Exercise prompt: Would you return exactly the lines from the top of the data below through the one containing "Essencialmente, a função", leaving out the pictures?

-=-=-

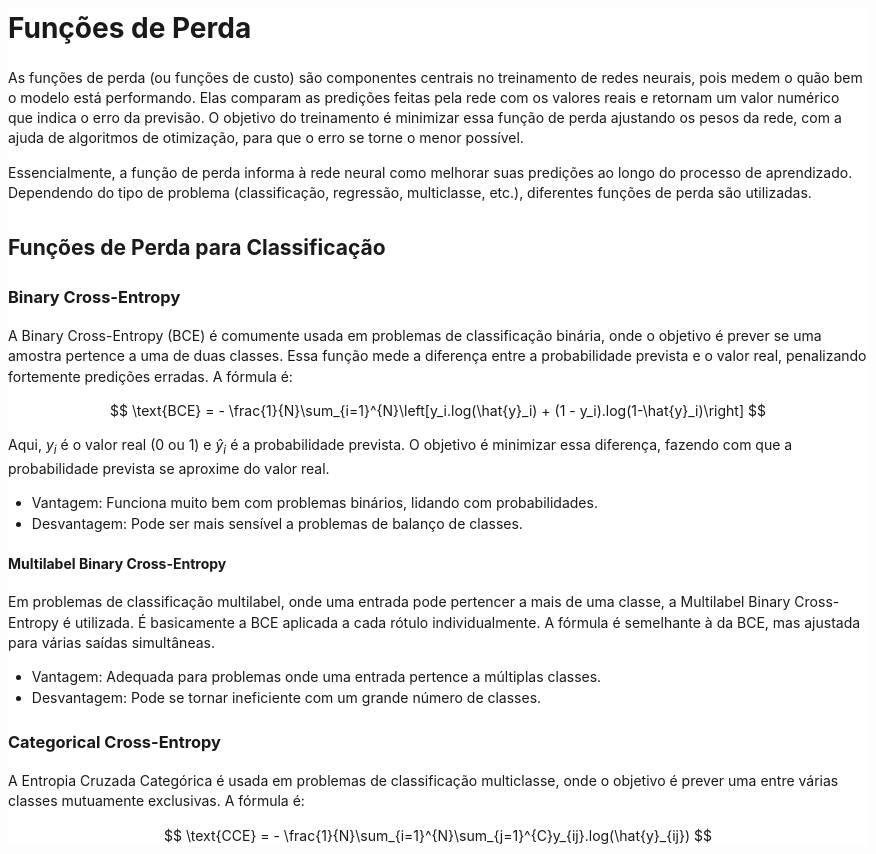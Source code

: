 # Funções de Perda

As funções de perda (ou funções de custo) são componentes centrais no treinamento de redes neurais, pois medem o quão bem o modelo está performando.
Elas comparam as predições feitas pela rede com os valores reais e retornam um valor numérico que indica o erro da previsão.
O objetivo do treinamento é minimizar essa função de perda ajustando os pesos da rede, com a ajuda de algoritmos de otimização, para que o erro se torne o menor possível.

Essencialmente, a função de perda informa à rede neural como melhorar suas predições ao longo do processo de aprendizado.
Dependendo do tipo de problema (classificação, regressão, multiclasse, etc.), diferentes funções de perda são utilizadas.

## Funções de Perda para Classificação

### Binary Cross-Entropy

A Binary Cross-Entropy (BCE) é comumente usada em problemas de classificação binária, onde o objetivo é prever se uma amostra pertence a uma de duas classes.
Essa função mede a diferença entre a probabilidade prevista e o valor real, penalizando fortemente predições erradas. A fórmula é:

$$
\text{BCE} = - \frac{1}{N}\sum_{i=1}^{N}\left[y_i.log(\hat{y}_i) + (1 - y_i).log(1-\hat{y}_i)\right]
$$

Aqui, $y_i$ é o valor real (0 ou 1) e $\hat{y}_i$ é a probabilidade prevista.
O objetivo é minimizar essa diferença, fazendo com que a probabilidade prevista se aproxime do valor real.

- Vantagem: Funciona muito bem com problemas binários, lidando com probabilidades.
- Desvantagem: Pode ser mais sensível a problemas de balanço de classes.

#### Multilabel Binary Cross-Entropy

Em problemas de classificação multilabel, onde uma entrada pode pertencer a mais de uma classe, a Multilabel Binary Cross-Entropy é utilizada.
É basicamente a BCE aplicada a cada rótulo individualmente.
A fórmula é semelhante à da BCE, mas ajustada para várias saídas simultâneas.

- Vantagem: Adequada para problemas onde uma entrada pertence a múltiplas classes.
- Desvantagem: Pode se tornar ineficiente com um grande número de classes.

### Categorical Cross-Entropy

A Entropia Cruzada Categórica é usada em problemas de classificação multiclasse, onde o objetivo é prever uma entre várias classes mutuamente exclusivas.
A fórmula é:

$$
\text{CCE} = - \frac{1}{N}\sum_{i=1}^{N}\sum_{j=1}^{C}y_{ij}.log(\hat{y}_{ij})
$$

-=-=-

Written response:
Source code

: # Funções de Perda

As funções de perda (ou funções de custo) são componentes centrais no treinamento de redes neurais, pois medem o quão bem o modelo está performando.
Elas comparam as predições feitas pela rede com os valores reais e retornam um valor numérico que indica o erro da previsão.
O objetivo do treinamento é minimizar essa função de perda ajustando os pesos da rede, com a ajuda de algoritmos de otimização, para que o erro se torne o menor possível.

Essencialmente, a função de perda informa à rede neural como melhorar suas predições ao longo do processo de aprendizado.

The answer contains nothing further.